Quizá me lo he perdido, pero no recuerdo ningún discurso importante de un gobernante o un líder de la oposición en España que optara por los argumentos detallados y no por la retórica grandilocuente, sentimental, cuando no directamente lacrimosa, o la otra especialidad de la casa: la jerga burocrático-tecnocrática. Sí, se manejan datos en el discurso político español, y más desde la crisis, pero con frecuencia no son datos completos ni auténticos. O sea, no son datos. La principal función de esa mercancía averiada es descalificar al adversario, no dar una imagen aproximada de la realidad de que se trate.
Entre nosotros hay guión, el guión del enfrentamiento, pero no hay argumentos. Y si no los hay es porque no se demandan. No hay apenas sitio para un político reflexivo, argumentativo, dispuesto a hablar de las ventajas e inconvenientes de tal o cual medida. Quizá lo haga en privado. En público, jamás. Se prefiere al político que lo tiene todo claro, clarísimo, y aparenta disponer de las soluciones, que siempre son soluciones absolutas y sin fisuras: sin duda. Lógico que la demagogia sea el ingrediente primario de nuestro debate político y que el carrusel de una campaña electoral se pueble de promesas grandiosas e irreales.

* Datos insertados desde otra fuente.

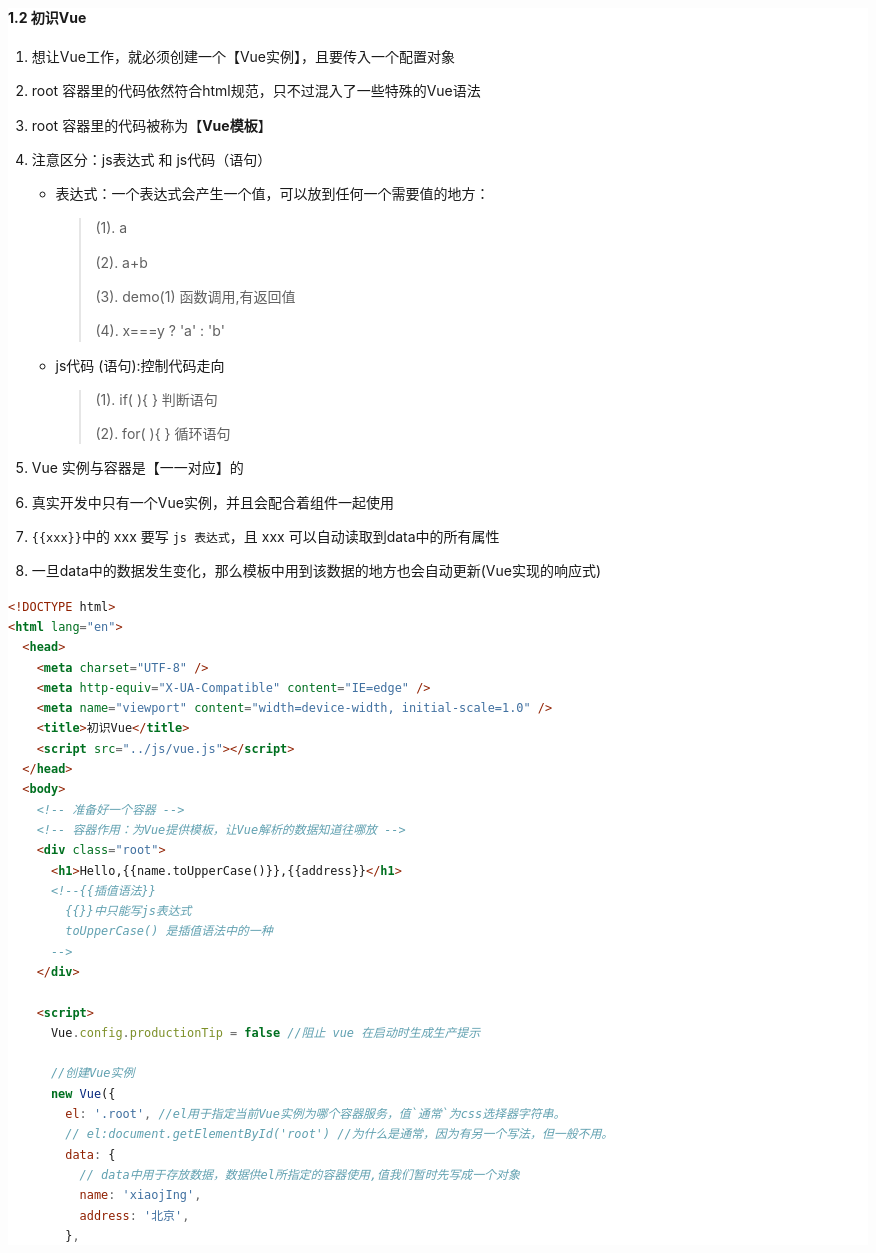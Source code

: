 



#### 1.2 初识Vue

1. 想让Vue工作，就必须创建一个【Vue实例】，且要传入一个配置对象

2. root 容器里的代码依然符合html规范，只不过混入了一些特殊的Vue语法

3. root 容器里的代码被称为【**Vue模板**】

4. 注意区分：js表达式 和 js代码（语句）

   * 表达式：一个表达式会产生一个值，可以放到任何一个需要值的地方：

     > (1). a
     >
     > (2). a+b
     >
     > (3). demo(1)  函数调用,有返回值
     >
     > (4). x===y ? 'a' : 'b'

   * js代码 (语句):控制代码走向

     > (1). if( ){ } 判断语句
     >
     > (2). for( ){ }  循环语句

5. Vue 实例与容器是【一一对应】的

6. 真实开发中只有一个Vue实例，并且会配合着组件一起使用

7. `{{xxx}}`中的 xxx 要写 `js 表达式`，且 xxx 可以自动读取到data中的所有属性

8. 一旦data中的数据发生变化，那么模板中用到该数据的地方也会自动更新(Vue实现的响应式)

```html
<!DOCTYPE html>
<html lang="en">
  <head>
    <meta charset="UTF-8" />
    <meta http-equiv="X-UA-Compatible" content="IE=edge" />
    <meta name="viewport" content="width=device-width, initial-scale=1.0" />
    <title>初识Vue</title>
    <script src="../js/vue.js"></script>
  </head>
  <body>
    <!-- 准备好一个容器 -->
    <!-- 容器作用：为Vue提供模板，让Vue解析的数据知道往哪放 -->
    <div class="root">
      <h1>Hello,{{name.toUpperCase()}},{{address}}</h1>
      <!--{{插值语法}}
        {{}}中只能写js表达式
        toUpperCase() 是插值语法中的一种
      -->
    </div>

    <script>
      Vue.config.productionTip = false //阻止 vue 在启动时生成生产提示

      //创建Vue实例
      new Vue({
        el: '.root', //el用于指定当前Vue实例为哪个容器服务，值`通常`为css选择器字符串。
        // el:document.getElementById('root') //为什么是通常，因为有另一个写法，但一般不用。
        data: {
          // data中用于存放数据，数据供el所指定的容器使用,值我们暂时先写成一个对象
          name: 'xiaojIng',
          address: '北京',
        },
```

Una parte sustancial de los españoles ha llegado estos años a la conclusión de que sus políticos son un desastre. Más aún, que son los culpables de todos los desastres. En tal caso, harían bien en preguntarse cómo es que la democracia española ha podido producir tal colección de malos. Todos ellos puntualmente elegidos por el respetable. Deberían preguntárselo para intentar saber qué buscar y qué rechazar en un político. Y tener en cuenta que las preferencias ciudadanas nunca son ajenas al tipo de político y de debate político que predomina en una democracia.